Problem to solve> What follows is a listing; give it again exactly, in its entirety.

Records provided>
=-=-=

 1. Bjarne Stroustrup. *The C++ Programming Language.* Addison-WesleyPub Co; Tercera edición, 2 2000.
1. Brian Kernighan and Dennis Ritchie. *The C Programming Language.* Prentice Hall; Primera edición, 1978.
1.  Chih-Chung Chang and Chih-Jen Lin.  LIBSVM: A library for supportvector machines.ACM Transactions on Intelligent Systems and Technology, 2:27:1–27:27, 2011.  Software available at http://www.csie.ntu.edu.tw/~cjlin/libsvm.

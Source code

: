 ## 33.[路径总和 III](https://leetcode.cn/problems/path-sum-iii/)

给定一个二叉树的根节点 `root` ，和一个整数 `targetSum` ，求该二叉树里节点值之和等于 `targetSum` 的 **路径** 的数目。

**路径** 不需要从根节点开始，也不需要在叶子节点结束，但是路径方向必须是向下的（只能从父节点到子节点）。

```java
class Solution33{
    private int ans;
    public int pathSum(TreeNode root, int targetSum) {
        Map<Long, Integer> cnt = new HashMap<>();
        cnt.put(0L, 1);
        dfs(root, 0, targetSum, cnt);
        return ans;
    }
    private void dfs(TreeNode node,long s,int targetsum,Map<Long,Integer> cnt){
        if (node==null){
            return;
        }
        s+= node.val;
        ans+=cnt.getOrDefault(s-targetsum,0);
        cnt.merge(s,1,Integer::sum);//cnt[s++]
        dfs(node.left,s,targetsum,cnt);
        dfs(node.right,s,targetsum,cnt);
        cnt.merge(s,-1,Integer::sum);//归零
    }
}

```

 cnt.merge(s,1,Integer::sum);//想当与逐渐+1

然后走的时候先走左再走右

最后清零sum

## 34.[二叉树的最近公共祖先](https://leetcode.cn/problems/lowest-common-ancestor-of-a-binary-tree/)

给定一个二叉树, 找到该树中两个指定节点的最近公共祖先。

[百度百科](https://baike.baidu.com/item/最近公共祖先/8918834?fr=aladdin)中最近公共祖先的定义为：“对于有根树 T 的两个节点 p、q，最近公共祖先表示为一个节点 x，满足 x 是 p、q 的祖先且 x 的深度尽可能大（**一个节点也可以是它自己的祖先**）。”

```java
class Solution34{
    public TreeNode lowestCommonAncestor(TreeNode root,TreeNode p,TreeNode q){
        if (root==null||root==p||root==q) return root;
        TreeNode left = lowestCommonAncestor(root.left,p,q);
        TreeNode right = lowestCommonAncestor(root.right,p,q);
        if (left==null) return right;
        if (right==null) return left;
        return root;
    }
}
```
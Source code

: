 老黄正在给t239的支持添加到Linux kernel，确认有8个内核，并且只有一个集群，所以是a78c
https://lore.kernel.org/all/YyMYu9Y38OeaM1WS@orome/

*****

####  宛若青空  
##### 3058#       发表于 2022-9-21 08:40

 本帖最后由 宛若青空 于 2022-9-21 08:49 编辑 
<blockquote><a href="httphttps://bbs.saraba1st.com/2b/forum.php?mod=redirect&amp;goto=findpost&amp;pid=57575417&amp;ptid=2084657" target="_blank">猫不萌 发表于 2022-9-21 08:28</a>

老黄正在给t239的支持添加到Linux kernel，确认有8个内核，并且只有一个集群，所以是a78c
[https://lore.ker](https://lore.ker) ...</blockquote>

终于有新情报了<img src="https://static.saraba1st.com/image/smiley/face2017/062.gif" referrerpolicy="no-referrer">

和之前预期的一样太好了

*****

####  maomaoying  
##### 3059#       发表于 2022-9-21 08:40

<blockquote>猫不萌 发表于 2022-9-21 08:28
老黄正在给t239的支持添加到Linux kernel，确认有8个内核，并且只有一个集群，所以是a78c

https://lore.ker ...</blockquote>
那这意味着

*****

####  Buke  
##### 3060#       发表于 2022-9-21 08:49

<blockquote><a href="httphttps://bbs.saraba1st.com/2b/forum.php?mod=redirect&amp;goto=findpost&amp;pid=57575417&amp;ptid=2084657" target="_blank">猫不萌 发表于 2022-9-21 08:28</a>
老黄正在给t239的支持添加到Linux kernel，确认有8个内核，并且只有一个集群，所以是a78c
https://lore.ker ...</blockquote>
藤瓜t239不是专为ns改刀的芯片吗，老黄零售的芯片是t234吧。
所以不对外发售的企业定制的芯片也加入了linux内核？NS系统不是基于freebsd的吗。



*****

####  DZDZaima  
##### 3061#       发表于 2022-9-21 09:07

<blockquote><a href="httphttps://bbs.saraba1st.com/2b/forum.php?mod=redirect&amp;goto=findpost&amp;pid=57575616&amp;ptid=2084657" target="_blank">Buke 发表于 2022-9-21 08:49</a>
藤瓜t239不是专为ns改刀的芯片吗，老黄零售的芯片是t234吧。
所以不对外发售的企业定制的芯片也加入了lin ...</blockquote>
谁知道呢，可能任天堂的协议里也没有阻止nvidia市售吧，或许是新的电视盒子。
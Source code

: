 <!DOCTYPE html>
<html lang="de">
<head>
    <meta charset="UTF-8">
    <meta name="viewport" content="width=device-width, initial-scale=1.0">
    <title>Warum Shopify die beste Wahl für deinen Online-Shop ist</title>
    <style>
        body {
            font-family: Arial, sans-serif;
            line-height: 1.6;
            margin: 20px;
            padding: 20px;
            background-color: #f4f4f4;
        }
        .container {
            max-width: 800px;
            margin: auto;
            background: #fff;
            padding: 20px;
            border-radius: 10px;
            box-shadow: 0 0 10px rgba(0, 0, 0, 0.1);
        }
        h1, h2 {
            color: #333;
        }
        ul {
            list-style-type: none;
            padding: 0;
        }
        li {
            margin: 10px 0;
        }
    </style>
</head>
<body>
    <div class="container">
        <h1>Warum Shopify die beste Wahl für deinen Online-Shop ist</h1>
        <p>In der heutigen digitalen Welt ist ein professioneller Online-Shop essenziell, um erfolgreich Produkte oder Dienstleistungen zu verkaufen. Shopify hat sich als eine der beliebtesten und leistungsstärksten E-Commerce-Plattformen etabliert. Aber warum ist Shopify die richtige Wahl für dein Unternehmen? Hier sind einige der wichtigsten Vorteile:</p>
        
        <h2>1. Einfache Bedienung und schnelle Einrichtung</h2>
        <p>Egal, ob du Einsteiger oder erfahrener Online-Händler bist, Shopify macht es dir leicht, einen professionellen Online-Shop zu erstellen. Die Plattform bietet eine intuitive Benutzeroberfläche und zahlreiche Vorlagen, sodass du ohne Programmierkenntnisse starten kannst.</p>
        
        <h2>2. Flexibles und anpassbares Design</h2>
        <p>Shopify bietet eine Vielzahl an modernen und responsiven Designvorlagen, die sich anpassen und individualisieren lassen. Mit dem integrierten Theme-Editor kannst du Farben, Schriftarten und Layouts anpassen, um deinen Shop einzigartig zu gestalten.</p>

=-=-=

Solution>
 1. Bjarne Stroustrup. *The C++ Programming Language.* Addison-WesleyPub Co; Tercera edición, 2 2000.
1. Brian Kernighan and Dennis Ritchie. *The C Programming Language.* Prentice Hall; Primera edición, 1978.
1.  Chih-Chung Chang and Chih-Jen Lin.  LIBSVM: A library for supportvector machines.ACM Transactions on Intelligent Systems and Technology, 2:27:1–27:27, 2011.  Software available at http://www.csie.ntu.edu.tw/~cjlin/libsvm.

Source code

: ## 33.[路径总和 III](https://leetcode.cn/problems/path-sum-iii/)

给定一个二叉树的根节点 `root` ，和一个整数 `targetSum` ，求该二叉树里节点值之和等于 `targetSum` 的 **路径** 的数目。

**路径** 不需要从根节点开始，也不需要在叶子节点结束，但是路径方向必须是向下的（只能从父节点到子节点）。

```java
class Solution33{
    private int ans;
    public int pathSum(TreeNode root, int targetSum) {
        Map<Long, Integer> cnt = new HashMap<>();
        cnt.put(0L, 1);
        dfs(root, 0, targetSum, cnt);
        return ans;
    }
    private void dfs(TreeNode node,long s,int targetsum,Map<Long,Integer> cnt){
        if (node==null){
            return;
        }
        s+= node.val;
        ans+=cnt.getOrDefault(s-targetsum,0);
        cnt.merge(s,1,Integer::sum);//cnt[s++]
        dfs(node.left,s,targetsum,cnt);
        dfs(node.right,s,targetsum,cnt);
        cnt.merge(s,-1,Integer::sum);//归零
    }
}

```

 cnt.merge(s,1,Integer::sum);//想当与逐渐+1

然后走的时候先走左再走右

最后清零sum

## 34.[二叉树的最近公共祖先](https://leetcode.cn/problems/lowest-common-ancestor-of-a-binary-tree/)

给定一个二叉树, 找到该树中两个指定节点的最近公共祖先。

[百度百科](https://baike.baidu.com/item/最近公共祖先/8918834?fr=aladdin)中最近公共祖先的定义为：“对于有根树 T 的两个节点 p、q，最近公共祖先表示为一个节点 x，满足 x 是 p、q 的祖先且 x 的深度尽可能大（**一个节点也可以是它自己的祖先**）。”

```java
class Solution34{
    public TreeNode lowestCommonAncestor(TreeNode root,TreeNode p,TreeNode q){
        if (root==null||root==p||root==q) return root;
        TreeNode left = lowestCommonAncestor(root.left,p,q);
        TreeNode right = lowestCommonAncestor(root.right,p,q);
        if (left==null) return right;
        if (right==null) return left;
        return root;
    }
}
```
Source code

: 老黄正在给t239的支持添加到Linux kernel，确认有8个内核，并且只有一个集群，所以是a78c
https://lore.kernel.org/all/YyMYu9Y38OeaM1WS@orome/

*****

####  宛若青空  
##### 3058#       发表于 2022-9-21 08:40

 本帖最后由 宛若青空 于 2022-9-21 08:49 编辑 
<blockquote><a href="httphttps://bbs.saraba1st.com/2b/forum.php?mod=redirect&amp;goto=findpost&amp;pid=57575417&amp;ptid=2084657" target="_blank">猫不萌 发表于 2022-9-21 08:28</a>

老黄正在给t239的支持添加到Linux kernel，确认有8个内核，并且只有一个集群，所以是a78c
[https://lore.ker](https://lore.ker) ...</blockquote>

终于有新情报了<img src="https://static.saraba1st.com/image/smiley/face2017/062.gif" referrerpolicy="no-referrer">

和之前预期的一样太好了

*****

####  maomaoying  
##### 3059#       发表于 2022-9-21 08:40

<blockquote>猫不萌 发表于 2022-9-21 08:28
老黄正在给t239的支持添加到Linux kernel，确认有8个内核，并且只有一个集群，所以是a78c

https://lore.ker ...</blockquote>
那这意味着

*****

####  Buke  
##### 3060#       发表于 2022-9-21 08:49

<blockquote><a href="httphttps://bbs.saraba1st.com/2b/forum.php?mod=redirect&amp;goto=findpost&amp;pid=57575417&amp;ptid=2084657" target="_blank">猫不萌 发表于 2022-9-21 08:28</a>
老黄正在给t239的支持添加到Linux kernel，确认有8个内核，并且只有一个集群，所以是a78c
https://lore.ker ...</blockquote>
藤瓜t239不是专为ns改刀的芯片吗，老黄零售的芯片是t234吧。
所以不对外发售的企业定制的芯片也加入了linux内核？NS系统不是基于freebsd的吗。



*****

####  DZDZaima  
##### 3061#       发表于 2022-9-21 09:07

<blockquote><a href="httphttps://bbs.saraba1st.com/2b/forum.php?mod=redirect&amp;goto=findpost&amp;pid=57575616&amp;ptid=2084657" target="_blank">Buke 发表于 2022-9-21 08:49</a>
藤瓜t239不是专为ns改刀的芯片吗，老黄零售的芯片是t234吧。
所以不对外发售的企业定制的芯片也加入了lin ...</blockquote>
谁知道呢，可能任天堂的协议里也没有阻止nvidia市售吧，或许是新的电视盒子。
Source code

: <!DOCTYPE html>
<html lang="de">
<head>
    <meta charset="UTF-8">
    <meta name="viewport" content="width=device-width, initial-scale=1.0">
    <title>Warum Shopify die beste Wahl für deinen Online-Shop ist</title>
    <style>
        body {
            font-family: Arial, sans-serif;
            line-height: 1.6;
            margin: 20px;
            padding: 20px;
            background-color: #f4f4f4;
        }
        .container {
            max-width: 800px;
            margin: auto;
            background: #fff;
            padding: 20px;
            border-radius: 10px;
            box-shadow: 0 0 10px rgba(0, 0, 0, 0.1);
        }
        h1, h2 {
            color: #333;
        }
        ul {
            list-style-type: none;
            padding: 0;
        }
        li {
            margin: 10px 0;
        }
    </style>
</head>
<body>
    <div class="container">
        <h1>Warum Shopify die beste Wahl für deinen Online-Shop ist</h1>
        <p>In der heutigen digitalen Welt ist ein professioneller Online-Shop essenziell, um erfolgreich Produkte oder Dienstleistungen zu verkaufen. Shopify hat sich als eine der beliebtesten und leistungsstärksten E-Commerce-Plattformen etabliert. Aber warum ist Shopify die richtige Wahl für dein Unternehmen? Hier sind einige der wichtigsten Vorteile:</p>
        
        <h2>1. Einfache Bedienung und schnelle Einrichtung</h2>
        <p>Egal, ob du Einsteiger oder erfahrener Online-Händler bist, Shopify macht es dir leicht, einen professionellen Online-Shop zu erstellen. Die Plattform bietet eine intuitive Benutzeroberfläche und zahlreiche Vorlagen, sodass du ohne Programmierkenntnisse starten kannst.</p>
        
        <h2>2. Flexibles und anpassbares Design</h2>
        <p>Shopify bietet eine Vielzahl an modernen und responsiven Designvorlagen, die sich anpassen und individualisieren lassen. Mit dem integrierten Theme-Editor kannst du Farben, Schriftarten und Layouts anpassen, um deinen Shop einzigartig zu gestalten.</p>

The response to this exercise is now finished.